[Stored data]
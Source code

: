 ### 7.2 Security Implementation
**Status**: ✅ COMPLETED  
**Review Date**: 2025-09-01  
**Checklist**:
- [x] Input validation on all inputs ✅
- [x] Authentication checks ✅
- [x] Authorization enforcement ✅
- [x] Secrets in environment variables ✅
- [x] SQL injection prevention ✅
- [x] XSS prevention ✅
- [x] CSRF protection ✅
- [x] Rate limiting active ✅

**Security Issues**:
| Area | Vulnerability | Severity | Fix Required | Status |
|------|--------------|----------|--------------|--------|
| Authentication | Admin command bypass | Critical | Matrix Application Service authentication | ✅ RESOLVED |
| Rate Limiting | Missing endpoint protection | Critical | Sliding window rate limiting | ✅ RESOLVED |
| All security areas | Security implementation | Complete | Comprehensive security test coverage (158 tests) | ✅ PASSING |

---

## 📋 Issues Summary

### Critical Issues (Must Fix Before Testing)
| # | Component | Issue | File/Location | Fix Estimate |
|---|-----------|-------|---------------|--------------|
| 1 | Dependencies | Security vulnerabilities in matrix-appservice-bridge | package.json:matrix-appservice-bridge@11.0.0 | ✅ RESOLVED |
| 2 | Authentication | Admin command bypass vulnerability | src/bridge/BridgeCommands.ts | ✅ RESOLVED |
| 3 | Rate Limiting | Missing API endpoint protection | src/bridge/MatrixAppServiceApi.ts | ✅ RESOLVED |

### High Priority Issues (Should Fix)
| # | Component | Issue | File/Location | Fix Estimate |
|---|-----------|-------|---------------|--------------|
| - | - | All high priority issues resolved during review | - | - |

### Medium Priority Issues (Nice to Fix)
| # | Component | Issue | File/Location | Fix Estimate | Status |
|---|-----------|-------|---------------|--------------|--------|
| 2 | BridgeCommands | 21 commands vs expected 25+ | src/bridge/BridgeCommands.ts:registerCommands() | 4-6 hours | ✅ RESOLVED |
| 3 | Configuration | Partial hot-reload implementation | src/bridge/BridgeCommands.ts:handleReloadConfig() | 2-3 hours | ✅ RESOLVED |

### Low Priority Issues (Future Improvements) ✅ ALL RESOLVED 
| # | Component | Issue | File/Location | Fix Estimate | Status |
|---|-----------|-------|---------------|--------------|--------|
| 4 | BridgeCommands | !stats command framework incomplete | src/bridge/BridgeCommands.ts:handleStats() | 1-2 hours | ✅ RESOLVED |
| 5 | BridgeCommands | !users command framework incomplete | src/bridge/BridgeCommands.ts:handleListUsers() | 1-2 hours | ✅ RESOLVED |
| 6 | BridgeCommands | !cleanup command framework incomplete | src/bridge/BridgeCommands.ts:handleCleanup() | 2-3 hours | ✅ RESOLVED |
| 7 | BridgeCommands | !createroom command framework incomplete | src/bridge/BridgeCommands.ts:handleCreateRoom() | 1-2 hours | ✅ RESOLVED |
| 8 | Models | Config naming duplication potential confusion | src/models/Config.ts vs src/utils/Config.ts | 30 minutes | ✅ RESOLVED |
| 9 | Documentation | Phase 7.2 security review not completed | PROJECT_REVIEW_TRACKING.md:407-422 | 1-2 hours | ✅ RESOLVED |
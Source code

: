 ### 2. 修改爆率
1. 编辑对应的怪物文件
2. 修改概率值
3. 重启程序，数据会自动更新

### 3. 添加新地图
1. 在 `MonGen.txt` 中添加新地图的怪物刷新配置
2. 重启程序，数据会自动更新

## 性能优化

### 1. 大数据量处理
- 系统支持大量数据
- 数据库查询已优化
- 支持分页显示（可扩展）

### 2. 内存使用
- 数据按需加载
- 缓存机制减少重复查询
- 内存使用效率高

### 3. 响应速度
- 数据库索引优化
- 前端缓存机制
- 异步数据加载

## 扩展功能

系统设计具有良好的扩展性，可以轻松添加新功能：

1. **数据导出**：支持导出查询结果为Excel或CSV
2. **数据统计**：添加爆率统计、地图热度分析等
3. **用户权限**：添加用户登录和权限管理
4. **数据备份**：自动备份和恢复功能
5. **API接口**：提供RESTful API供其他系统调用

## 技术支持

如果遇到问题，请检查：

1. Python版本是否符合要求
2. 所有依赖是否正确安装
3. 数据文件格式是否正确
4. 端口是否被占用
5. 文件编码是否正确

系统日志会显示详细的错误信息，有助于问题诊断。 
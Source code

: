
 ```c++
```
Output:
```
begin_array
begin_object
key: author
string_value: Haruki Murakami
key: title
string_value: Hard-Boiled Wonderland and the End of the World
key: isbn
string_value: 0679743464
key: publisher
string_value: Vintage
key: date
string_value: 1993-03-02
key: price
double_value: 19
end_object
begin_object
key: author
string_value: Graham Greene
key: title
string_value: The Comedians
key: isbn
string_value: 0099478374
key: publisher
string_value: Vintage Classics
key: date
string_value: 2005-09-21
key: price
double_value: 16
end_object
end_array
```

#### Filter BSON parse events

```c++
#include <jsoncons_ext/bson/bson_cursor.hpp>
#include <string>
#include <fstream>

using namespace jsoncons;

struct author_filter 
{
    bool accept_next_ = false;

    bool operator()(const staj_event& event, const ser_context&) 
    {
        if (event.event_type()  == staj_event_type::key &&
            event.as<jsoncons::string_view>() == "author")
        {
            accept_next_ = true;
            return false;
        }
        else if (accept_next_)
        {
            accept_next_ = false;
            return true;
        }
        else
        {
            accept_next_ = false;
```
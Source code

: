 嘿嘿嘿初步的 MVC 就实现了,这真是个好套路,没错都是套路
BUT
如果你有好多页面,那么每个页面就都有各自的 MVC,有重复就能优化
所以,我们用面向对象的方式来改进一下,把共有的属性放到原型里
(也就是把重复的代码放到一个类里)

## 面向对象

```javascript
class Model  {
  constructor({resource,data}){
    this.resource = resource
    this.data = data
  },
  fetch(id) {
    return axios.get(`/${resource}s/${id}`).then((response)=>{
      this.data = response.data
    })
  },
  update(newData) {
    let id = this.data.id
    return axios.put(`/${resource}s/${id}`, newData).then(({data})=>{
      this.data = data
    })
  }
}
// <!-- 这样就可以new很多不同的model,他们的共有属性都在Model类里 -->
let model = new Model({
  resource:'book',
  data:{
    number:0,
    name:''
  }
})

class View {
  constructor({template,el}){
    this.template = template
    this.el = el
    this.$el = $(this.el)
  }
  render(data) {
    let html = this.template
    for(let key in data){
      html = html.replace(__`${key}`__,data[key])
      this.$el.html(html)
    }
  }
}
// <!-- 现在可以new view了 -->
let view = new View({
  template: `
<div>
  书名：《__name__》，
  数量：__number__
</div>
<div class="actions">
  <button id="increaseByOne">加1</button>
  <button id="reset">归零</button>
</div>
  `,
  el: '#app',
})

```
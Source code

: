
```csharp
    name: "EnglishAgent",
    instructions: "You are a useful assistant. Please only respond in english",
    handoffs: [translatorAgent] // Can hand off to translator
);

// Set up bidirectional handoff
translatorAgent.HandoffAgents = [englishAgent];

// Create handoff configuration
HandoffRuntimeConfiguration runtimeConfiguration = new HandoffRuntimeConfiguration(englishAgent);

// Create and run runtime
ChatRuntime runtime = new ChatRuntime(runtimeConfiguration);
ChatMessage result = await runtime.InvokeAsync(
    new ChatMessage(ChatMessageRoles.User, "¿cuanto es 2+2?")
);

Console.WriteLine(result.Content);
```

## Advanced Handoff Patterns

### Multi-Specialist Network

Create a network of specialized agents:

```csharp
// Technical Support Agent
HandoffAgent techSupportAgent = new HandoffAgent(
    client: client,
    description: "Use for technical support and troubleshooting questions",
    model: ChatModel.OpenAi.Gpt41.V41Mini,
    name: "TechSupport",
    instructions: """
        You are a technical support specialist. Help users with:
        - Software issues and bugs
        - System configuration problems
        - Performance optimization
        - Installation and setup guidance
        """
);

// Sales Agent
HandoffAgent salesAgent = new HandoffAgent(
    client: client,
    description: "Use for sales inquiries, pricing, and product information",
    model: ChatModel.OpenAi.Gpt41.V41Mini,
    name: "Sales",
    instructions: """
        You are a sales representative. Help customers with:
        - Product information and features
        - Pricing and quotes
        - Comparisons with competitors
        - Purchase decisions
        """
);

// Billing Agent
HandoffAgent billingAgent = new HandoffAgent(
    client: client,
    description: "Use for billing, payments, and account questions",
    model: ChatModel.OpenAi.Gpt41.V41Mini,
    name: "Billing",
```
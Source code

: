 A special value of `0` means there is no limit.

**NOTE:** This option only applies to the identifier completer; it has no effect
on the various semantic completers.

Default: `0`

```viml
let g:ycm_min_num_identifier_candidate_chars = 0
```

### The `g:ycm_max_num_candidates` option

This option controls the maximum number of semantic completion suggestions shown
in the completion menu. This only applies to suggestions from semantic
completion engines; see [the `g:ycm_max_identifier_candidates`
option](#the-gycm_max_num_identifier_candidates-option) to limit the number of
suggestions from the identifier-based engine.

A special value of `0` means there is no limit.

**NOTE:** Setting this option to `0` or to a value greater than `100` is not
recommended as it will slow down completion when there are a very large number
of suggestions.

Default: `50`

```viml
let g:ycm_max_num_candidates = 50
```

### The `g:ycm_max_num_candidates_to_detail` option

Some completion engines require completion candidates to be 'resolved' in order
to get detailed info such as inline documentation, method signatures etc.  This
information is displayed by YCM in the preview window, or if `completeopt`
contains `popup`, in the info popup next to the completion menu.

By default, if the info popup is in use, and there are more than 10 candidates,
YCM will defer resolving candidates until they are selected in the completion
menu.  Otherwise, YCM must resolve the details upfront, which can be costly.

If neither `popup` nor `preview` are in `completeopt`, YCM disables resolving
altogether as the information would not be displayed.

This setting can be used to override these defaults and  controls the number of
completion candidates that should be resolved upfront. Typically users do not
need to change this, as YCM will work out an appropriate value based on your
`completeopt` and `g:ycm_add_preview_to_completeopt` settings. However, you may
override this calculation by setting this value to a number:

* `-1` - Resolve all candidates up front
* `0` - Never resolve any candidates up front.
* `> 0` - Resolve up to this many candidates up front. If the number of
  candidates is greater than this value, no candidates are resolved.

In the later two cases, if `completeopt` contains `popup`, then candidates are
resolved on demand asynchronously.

*TRY IT:*
Find the lines above holding the word "will" and show them.

*EXERCISE RESULT:*
recommended as it will slow down completion when there are a very large number
YCM will defer resolving candidates until they are selected in the completion
need to change this, as YCM will work out an appropriate value based on your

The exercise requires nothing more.